The Pope of Justice and the Year of Mercy

The Pope of Justice and the Year of Mercy May 30, 2016

(The Logo for the Jubilee Year of Mercy. Source: Youtube, Labelled for Reuse).
(The Logo for the Jubilee Year of Mercy. Source: Youtube, Labelled for Reuse).

Pope Francis—pontifex maximus of cheap grace and haphazard forgiveness, the kind of bishop who would’ve asked the deacons to hand over the holy books during a Roman persecution, or really would do whatever the authorities demand—in short, he’s bowed to the world, remitting sins like some Galilean lunatic or something. Or so the story goes.

Cheap grace commanded and dispensed through Amoris Laetitia and the Jubilee Year of Mercy are not, however, the hallmarks of the Franciscan pontificate. No. Justice is his emphasis. From his attacks on the ‘throwaway culture’ to his condemnation of environmental degradation to his ever-evident concern for the poor and marginalized, ours is a pope discontented, even righteously indignant, at the injustices perpetrated by the structures Dorothy Day once decried so forcefully: “We need to change the system. We need to overthrow, not the government, as the authorities are always accusing the Communists of conspiring to teach to do, but this rotten, decadent, putrid industrial capitalist system which breeds such suffering in the whited sepulcher of New York.”

In his introduction to her autobiography, Fr.

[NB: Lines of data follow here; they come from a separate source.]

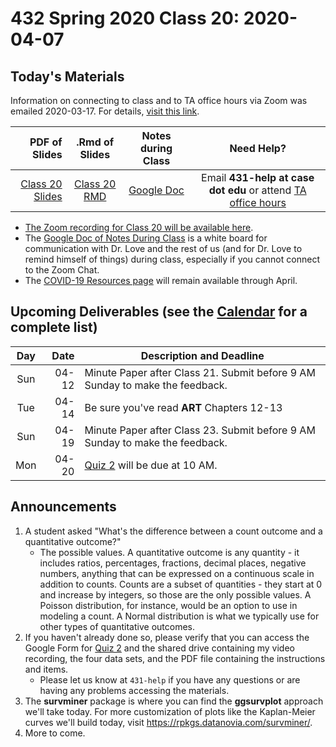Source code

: # 432 Spring 2020 Class 20: 2020-04-07

## Today's Materials

Information on connecting to class and to TA office hours via Zoom was emailed 2020-03-17. For details, [visit this link](https://github.com/THOMASELOVE/2020-432/blob/master/zoom.md). 

PDF of Slides | .Rmd of Slides | Notes during Class | Need Help? 
------------: | :------------------: | :---------------------------: | :------------------------:
[Class 20 Slides](https://github.com/THOMASELOVE/2020-432/blob/master/classes/class20/432_2020_slides20.pdf) | [Class 20 RMD](https://github.com/THOMASELOVE/2020-432/blob/master/classes/class20/432_2020_slides20.Rmd) | [Google Doc](https://docs.google.com/document/d/1VpnXK654mVLJKMnbxMyhvLSEaOwyZhO2itaMf1a3N4U/edit?usp=sharing) | Email **431-help at case dot edu** or attend [TA office hours](https://github.com/THOMASELOVE/2020-432/blob/master/calendar.md#ta-office-hours)

- [The Zoom recording for Class 20 will be available here]().
- The [Google Doc of Notes During Class](https://docs.google.com/document/d/1VpnXK654mVLJKMnbxMyhvLSEaOwyZhO2itaMf1a3N4U/edit?usp=sharing) is a white board for communication with Dr. Love and the rest of us (and for Dr. Love to remind himself of things) during class, especially if you cannot connect to the Zoom Chat.
- The [COVID-19 Resources page](https://github.com/THOMASELOVE/2020-432/blob/master/covid19resources.md) will remain available through April.

## Upcoming Deliverables (see the [Calendar](https://github.com/THOMASELOVE/2020-432/blob/master/calendar.md) for a complete list)

Day | Date  | Description and Deadline
:--: | ----: | ----------------------------------------------------------------------------------------------
Sun | 04-12 | Minute Paper after Class 21. Submit before 9 AM Sunday to make the feedback.
Tue | 04-14 | Be sure you've read **ART** Chapters 12-13
Sun | 04-19 | Minute Paper after Class 23. Submit before 9 AM Sunday to make the feedback.
Mon | 04-20 | [Quiz 2](https://github.com/THOMASELOVE/2020-432/tree/master/quizzes/quiz2) will be due at 10 AM.

## Announcements

1. A student asked "What's the difference between a count outcome and a quantitative outcome?" 
    - The possible values. A quantitative outcome is any quantity - it includes ratios, percentages, fractions, decimal places, negative numbers, anything that can be expressed on a continuous scale in addition to counts. Counts are a subset of quantities - they start at 0 and increase by integers, so those are the only possible values. A Poisson distribution, for instance, would be an option to use in modeling a count. A Normal distribution is what we typically use for other types of quantitative outcomes.
2. If you haven't already done so, please verify that you can access the Google Form for [Quiz 2](https://github.com/THOMASELOVE/2020-432/tree/master/quizzes/quiz2) and the shared drive containing my video recording, the four data sets, and the PDF file containing the instructions and items. 
    - Please let us know at `431-help` if you have any questions or are having any problems accessing the materials. 
3. The **survminer** package is where you can find the **ggsurvplot** approach we'll take today. For more customization of plots like the Kaplan-Meier curves we'll build today, visit https://rpkgs.datanovia.com/survminer/.
4. More to come.
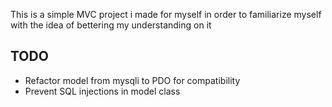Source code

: This is a simple MVC project i made for myself in order to familiarize myself with the idea of bettering my understanding on it

## TODO

- Refactor model from mysqli to PDO for compatibility
- Prevent SQL injections in model class
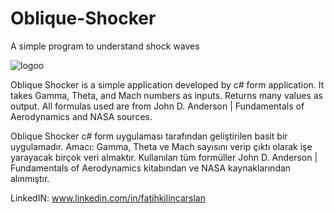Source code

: # Oblique-Shocker
A simple program to understand shock waves

![logoo](https://github.com/klncrslnfatih/Oblique-Shockker/assets/80931164/177a21ee-6335-43f0-9278-da1b8aa7b846)


Oblique Shocker is a simple application developed by c# form application. It takes Gamma, Theta, and Mach numbers as inputs. Returns many values as output. All formulas used are from John D. Anderson | Fundamentals of Aerodynamics and NASA sources.

Oblique Shocker c# form uygulaması tarafından geliştirilen basit bir uygulamadır. Amacı: Gamma, Theta ve Mach sayısını verip çıktı olarak işe yarayacak birçok veri almaktır. Kullanılan tüm formüller John D. Anderson | Fundamentals of Aerodynamics kitabından ve NASA kaynaklarından alınmıştır.

LinkedIN: www.linkedin.com/in/fatihkilincarslan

Daniel Berrigan, S.J. draws attention to the centrality of justice to Day’s program, despite the fact that her life was spent mostly enacting works of mercy, corporal and spiritual, or practicing what she called the three sorts of labor: manual, intellectual, and spiritual:

Granted the evil, it was a world to be won; people need not die as they had lived; the word of salvation, the daily bread were at hand. And this was the task; bread and truth must make the rounds […] But let tomorrow take care of itself; it was today’s hunger that must be met. Let us meet it. Let us multiply ourselves, in the youth, the workers, the poor, the street people, the excluded. All have the truth to offer; all can multiply the bread, bake it, break it, and pass it on.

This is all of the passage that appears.